Why would anyone be interested in this photo and what elements can be included or excluded to make it truly great?
2. “ Your first 10,000 photographs are your worst. – Henri Cartier-Bresson
Do you know how many photos you have taken up until now? You will have to take thousands of pictures to reach a point where you can begin to evaluate them objectively. Looking upon your photos as if you were looking at them through someone else’s eyes is a good way to give yourself constructive criticism. Comparing your first photos with your most recent, do you see improvement? Do you remember how you loved some of your first photos – do you still love them or are they now not so good anymore?
3. “ Beauty can be seen in all things, seeing and composing the beauty is what separates the snapshot from the photograph. – Matt Hardy
You often don’t or can’t see beauty in the world until someone shows it to you. Take a look around you just now – even without moving from the computer. Can you see something in a new way, a different way of presenting something common? Just take a look again…
4. “ Nothing happens when you sit at home. I always make it a point to carry a camera with me at all times I just shoot at what interests me at that moment. – Elliott Erwitt
When the world is your canvas, so to speak, you need your tools with you to capture everything around you. Make a habit of always carrying a camera with you—you will never suffer the regret of wishing you had.
5. “ Which of my photographs is my favorite? The one I’m going to take tomorrow. – Imogen Cunningham
Never be fully satisfied with what you’ve done.
Never stop photographing. It is very likely that your best photograph has not yet been captured.
6. “ You’ve got to push yourself harder. You’ve got to start looking for pictures nobody else could take. You’ve got to take the tools you have and probe deeper. – William Albert Allard
We are always looking for reasons for not taking good pictures. Cartier-Bresson used film camera, same lens, no flash, same shutter speed – he didn’t need the newest digital equipment to take great photos.

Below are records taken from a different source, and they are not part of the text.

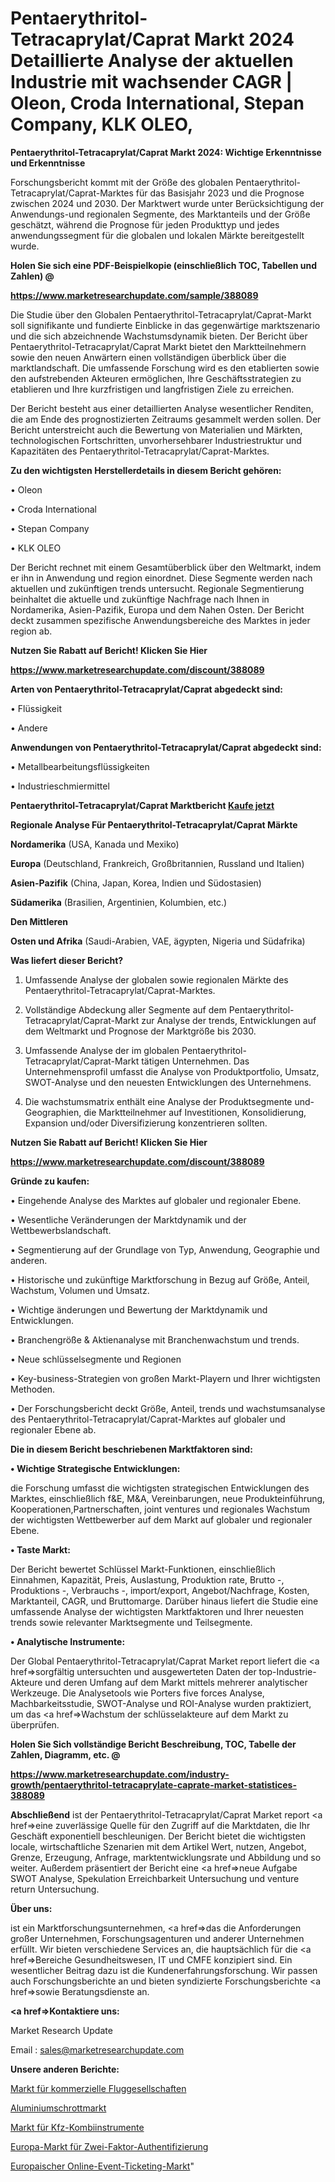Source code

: # Pentaerythritol-Tetracaprylat/Caprat Markt 2024 Detaillierte Analyse der aktuellen Industrie mit wachsender CAGR | Oleon, Croda International, Stepan Company, KLK OLEO, 

<strong>Pentaerythritol-Tetracaprylat/Caprat Markt 2024: Wichtige Erkenntnisse und Erkenntnisse</strong>

Forschungsbericht kommt mit der Größe des globalen Pentaerythritol-Tetracaprylat/Caprat-Marktes für das Basisjahr 2023 und die Prognose zwischen 2024 und 2030. Der Marktwert wurde unter Berücksichtigung der Anwendungs-und regionalen Segmente, des Marktanteils und der Größe geschätzt, während die Prognose für jeden Produkttyp und jedes anwendungssegment für die globalen und lokalen Märkte bereitgestellt wurde.



<strong>Holen Sie sich eine PDF-Beispielkopie (einschließlich TOC, Tabellen und Zahlen) @
</strong>

<strong><a href=https://www.marketresearchupdate.com/sample/388089>

<strong>https://www.marketresearchupdate.com/sample/388089</u></font></a></strong></strong>

Die Studie über den Globalen Pentaerythritol-Tetracaprylat/Caprat-Markt soll signifikante und fundierte Einblicke in das gegenwärtige marktszenario und die sich abzeichnende Wachstumsdynamik bieten. Der Bericht über Pentaerythritol-Tetracaprylat/Caprat Markt bietet den Marktteilnehmern sowie den neuen Anwärtern einen vollständigen überblick über die marktlandschaft. Die umfassende Forschung wird es den etablierten sowie den aufstrebenden Akteuren ermöglichen, Ihre Geschäftsstrategien zu etablieren und Ihre kurzfristigen und langfristigen Ziele zu erreichen.

Der Bericht besteht aus einer detaillierten Analyse wesentlicher Renditen, die am Ende des prognostizierten Zeitraums gesammelt werden sollen. Der Bericht unterstreicht auch die Bewertung von Materialien und Märkten, technologischen Fortschritten, unvorhersehbarer Industriestruktur und Kapazitäten des Pentaerythritol-Tetracaprylat/Caprat-Marktes.



<strong>Zu den wichtigsten Herstellerdetails in diesem Bericht gehören:</strong>

• Oleon

• Croda International

• Stepan Company

• KLK OLEO

Der Bericht rechnet mit einem Gesamtüberblick über den Weltmarkt, indem er ihn in Anwendung und region einordnet. Diese Segmente werden nach aktuellen und zukünftigen trends untersucht. Regionale Segmentierung beinhaltet die aktuelle und zukünftige Nachfrage nach Ihnen in Nordamerika, Asien-Pazifik, Europa und dem Nahen Osten. Der Bericht deckt zusammen spezifische Anwendungsbereiche des Marktes in jeder region ab.



<strong>Nutzen Sie Rabatt auf Bericht! Klicken Sie Hier
</strong>

<strong><a href=https://www.marketresearchupdate.com/discount/388089>https://www.marketresearchupdate.com/discount/388089</b></u></font></strong></a>



<strong>Arten von Pentaerythritol-Tetracaprylat/Caprat abgedeckt sind:</strong>

• Flüssigkeit

• Andere



<strong>Anwendungen von Pentaerythritol-Tetracaprylat/Caprat abgedeckt sind:</strong>

• Metallbearbeitungsflüssigkeiten

• Industrieschmiermittel



<strong>Pentaerythritol-Tetracaprylat/Caprat Marktbericht <a href=https://www.marketresearchupdate.com/buynow/388089>Kaufe jetzt</a></strong>



<strong>Regionale Analyse Für Pentaerythritol-Tetracaprylat/Caprat Märkte</strong>



<strong>Nordamerika</strong> (USA, Kanada und Mexiko)



<strong>Europa</strong> (Deutschland, Frankreich, Großbritannien, Russland und Italien)



<strong>Asien-Pazifik</strong> (China, Japan, Korea, Indien und Südostasien)



<strong>Südamerika</strong> (Brasilien, Argentinien, Kolumbien, etc.)



<strong>Den Mittleren</strong> 

<strong>Osten und Afrika</strong> (Saudi-Arabien, VAE, ägypten, Nigeria und Südafrika)



<strong>Was liefert dieser Bericht?</strong>

1. Umfassende Analyse der globalen sowie regionalen Märkte des Pentaerythritol-Tetracaprylat/Caprat-Marktes.

2. Vollständige Abdeckung aller Segmente auf dem Pentaerythritol-Tetracaprylat/Caprat-Markt zur Analyse der trends, Entwicklungen auf dem Weltmarkt und Prognose der Marktgröße bis 2030.

3. Umfassende Analyse der im globalen Pentaerythritol-Tetracaprylat/Caprat-Markt tätigen Unternehmen. Das Unternehmensprofil umfasst die Analyse von Produktportfolio, Umsatz, SWOT-Analyse und den neuesten Entwicklungen des Unternehmens.

4. Die wachstumsmatrix enthält eine Analyse der Produktsegmente und-Geographien, die Marktteilnehmer auf Investitionen, Konsolidierung, Expansion und/oder Diversifizierung konzentrieren sollten.



<strong>Nutzen Sie Rabatt auf Bericht! Klicken Sie Hier
</strong>

<strong><a href=https://www.marketresearchupdate.com/discount/388089>https://www.marketresearchupdate.com/discount/388089</b></u></font></strong></a>



<strong>Gründe zu kaufen:</strong>

• Eingehende Analyse des Marktes auf globaler und regionaler Ebene.

• Wesentliche Veränderungen der Marktdynamik und der Wettbewerbslandschaft.

• Segmentierung auf der Grundlage von Typ, Anwendung, Geographie und anderen.

• Historische und zukünftige Marktforschung in Bezug auf Größe, Anteil, Wachstum, Volumen und Umsatz.

• Wichtige änderungen und Bewertung der Marktdynamik und Entwicklungen.

• Branchengröße &amp; Aktienanalyse mit Branchenwachstum und trends.

• Neue schlüsselsegmente und Regionen

• Key-business-Strategien von großen Markt-Playern und Ihrer wichtigsten Methoden.

• Der Forschungsbericht deckt Größe, Anteil, trends und wachstumsanalyse des Pentaerythritol-Tetracaprylat/Caprat-Marktes auf globaler und regionaler Ebene ab.



<strong>Die in diesem Bericht beschriebenen Marktfaktoren sind:</strong>



<strong>• Wichtige Strategische Entwicklungen:</strong>

die Forschung umfasst die wichtigsten strategischen Entwicklungen des Marktes, einschließlich f&amp;E, M&amp;A, Vereinbarungen, neue Produkteinführung, Kooperationen,Partnerschaften, joint ventures und regionales Wachstum der wichtigsten Wettbewerber auf dem Markt auf globaler und regionaler Ebene.



<strong>• Taste Markt:</strong>

Der Bericht bewertet Schlüssel Markt-Funktionen, einschließlich Einnahmen, Kapazität, Preis, Auslastung, Produktion rate, Brutto -, Produktions -, Verbrauchs -, import/export, Angebot/Nachfrage, Kosten, Marktanteil, CAGR, und Bruttomarge. Darüber hinaus liefert die Studie eine umfassende Analyse der wichtigsten Marktfaktoren und Ihrer neuesten trends sowie relevanter Marktsegmente und Teilsegmente.



<strong>• Analytische Instrumente:</strong>

Der Global Pentaerythritol-Tetracaprylat/Caprat Market report liefert die <a href=>sorgf</a>ältig untersuchten und ausgewerteten Daten der top-Industrie-Akteure und deren Umfang auf dem Markt mittels mehrerer analytischer Werkzeuge. Die Analysetools wie Porters five forces Analyse, Machbarkeitsstudie, SWOT-Analyse und ROI-Analyse wurden praktiziert, um das <a href=>Wachstum</a> der schlüsselakteure auf dem Markt zu überprüfen.



<strong>Holen Sie Sich vollständige Bericht Beschreibung, TOC, Tabelle der Zahlen, Diagramm, etc. @ </strong>

<strong><a href=https://www.marketresearchupdate.com/industry-growth/pentaerythritol-tetracaprylate-caprate-market-statistices-388089>https://www.marketresearchupdate.com/industry-growth/pentaerythritol-tetracaprylate-caprate-market-statistices-388089</a></font></strong>



<strong>Abschließend</strong> ist der Pentaerythritol-Tetracaprylat/Caprat Market report <a href=>eine</a> zuverlässige Quelle für den Zugriff auf die Marktdaten, die Ihr Geschäft exponentiell beschleunigen. Der Bericht bietet die wichtigsten locale, wirtschaftliche Szenarien mit dem Artikel Wert, nutzen, Angebot, Grenze, Erzeugung, Anfrage, marktentwicklungsrate und Abbildung und so weiter. Außerdem präsentiert der Bericht eine <a href=>neue</a> Aufgabe SWOT Analyse, Spekulation Erreichbarkeit Untersuchung und venture return Untersuchung.



<strong>Über uns:</strong>

 ist ein Marktforschungsunternehmen, <a href=>das</a> die Anforderungen großer Unternehmen, Forschungsagenturen und anderer Unternehmen erfüllt. Wir bieten verschiedene Services an, die hauptsächlich für die <a href=>Bereiche</a> Gesundheitswesen, IT und CMFE konzipiert sind. Ein wesentlicher Beitrag dazu ist die Kundenerfahrungsforschung. Wir passen auch Forschungsberichte an und bieten syndizierte Forschungsberichte <a href=>sowie</a> Beratungsdienste an.



<strong><a href=>Kontaktiere uns:</a></strong>

Market Research Update

Email : sales@marketresearchupdate.com



<strong>Unsere anderen Berichte:</strong>

<a href=https://www.linkedin.com/pulse/commercial-airlines-market-2023-top-key-players-types>Markt für kommerzielle Fluggesellschaften</a>

<a href=https://www.linkedin.com/pulse/aluminium-scrap-market-2023-analysis>Aluminiumschrottmarkt</a>

<a href=https://www.linkedin.com/pulse/automotive-instrument-cluster-market-size-industry>Markt für Kfz-Kombiinstrumente</a>

<a href=https://www.linkedin.com/pulse/europe-two-factor-authentication-market-growth>Europa-Markt für Zwei-Faktor-Authentifizierung</a>

<a href=https://www.linkedin.com/pulse/europe-online-event-ticketing-market-63uzf/>Europaischer Online-Event-Ticketing-Markt</a>"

We all have access to some subjects that no one else has access to – look at your friends’ hobbies, the workplaces of friends and family, and any place you have access to to find a vision that comes uniquely from your access. Many people would dream of having the same access you have, and you might not have considered how valuable your access is.
7. “ If I saw something in my viewfinder that looked familiar to me, I would do something to shake it up. – Garry Winogrand
How often have you seen a photo that is missing something, thinking, “This is a good photo but I’d make it different somehow.”? Sometimes small things make a big difference. Don’t be afraid to shake things up.

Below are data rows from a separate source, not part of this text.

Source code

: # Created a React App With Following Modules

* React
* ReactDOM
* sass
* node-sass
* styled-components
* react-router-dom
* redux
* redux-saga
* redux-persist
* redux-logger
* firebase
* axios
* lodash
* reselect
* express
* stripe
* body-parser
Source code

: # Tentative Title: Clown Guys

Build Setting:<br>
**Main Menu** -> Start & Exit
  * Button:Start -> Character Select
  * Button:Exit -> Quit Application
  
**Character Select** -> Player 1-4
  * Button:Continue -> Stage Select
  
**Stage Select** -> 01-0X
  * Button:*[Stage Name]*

8. “ I always thought good photos were like good jokes. If you have to explain it, it just isn’t that good. – Anonymous
Sometimes it is interesting to hear the story behind the photo and you see the photo in a new light. But in most cases a photo shouldn’t need a story to back it up. It has to speak for itself.

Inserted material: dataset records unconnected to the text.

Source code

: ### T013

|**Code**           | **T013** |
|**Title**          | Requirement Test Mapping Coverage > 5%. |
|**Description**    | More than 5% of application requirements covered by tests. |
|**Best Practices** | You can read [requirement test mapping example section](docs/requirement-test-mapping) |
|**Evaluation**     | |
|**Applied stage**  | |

9. “ Twelve significant photographs in any one year is a good crop. – Ansel Adams
Even one of the masters in photography, Ansel Adams, didn’t expect to get more than 12 great photographs each year.
How can anyone expect more?
Take a look at your last year in photos – do you really see 12 photos that stand out from the rest?
10. “It can be a trap of the photographer to think that his or her best pictures were the ones that were hardest to get. – Timothy Allen – On editing photos
Editing photos can often be the most difficult but also the most satisfying part. Sometimes taking a quick look at all the photos and then going away for a while before taking a closer look lends a fresh eye to your viewing. You may see things you did not notice previously. Stepping away from the mass of photos can make certain images stand out in your mind’s eye, leaving a memorable impression that can characterize a good photo.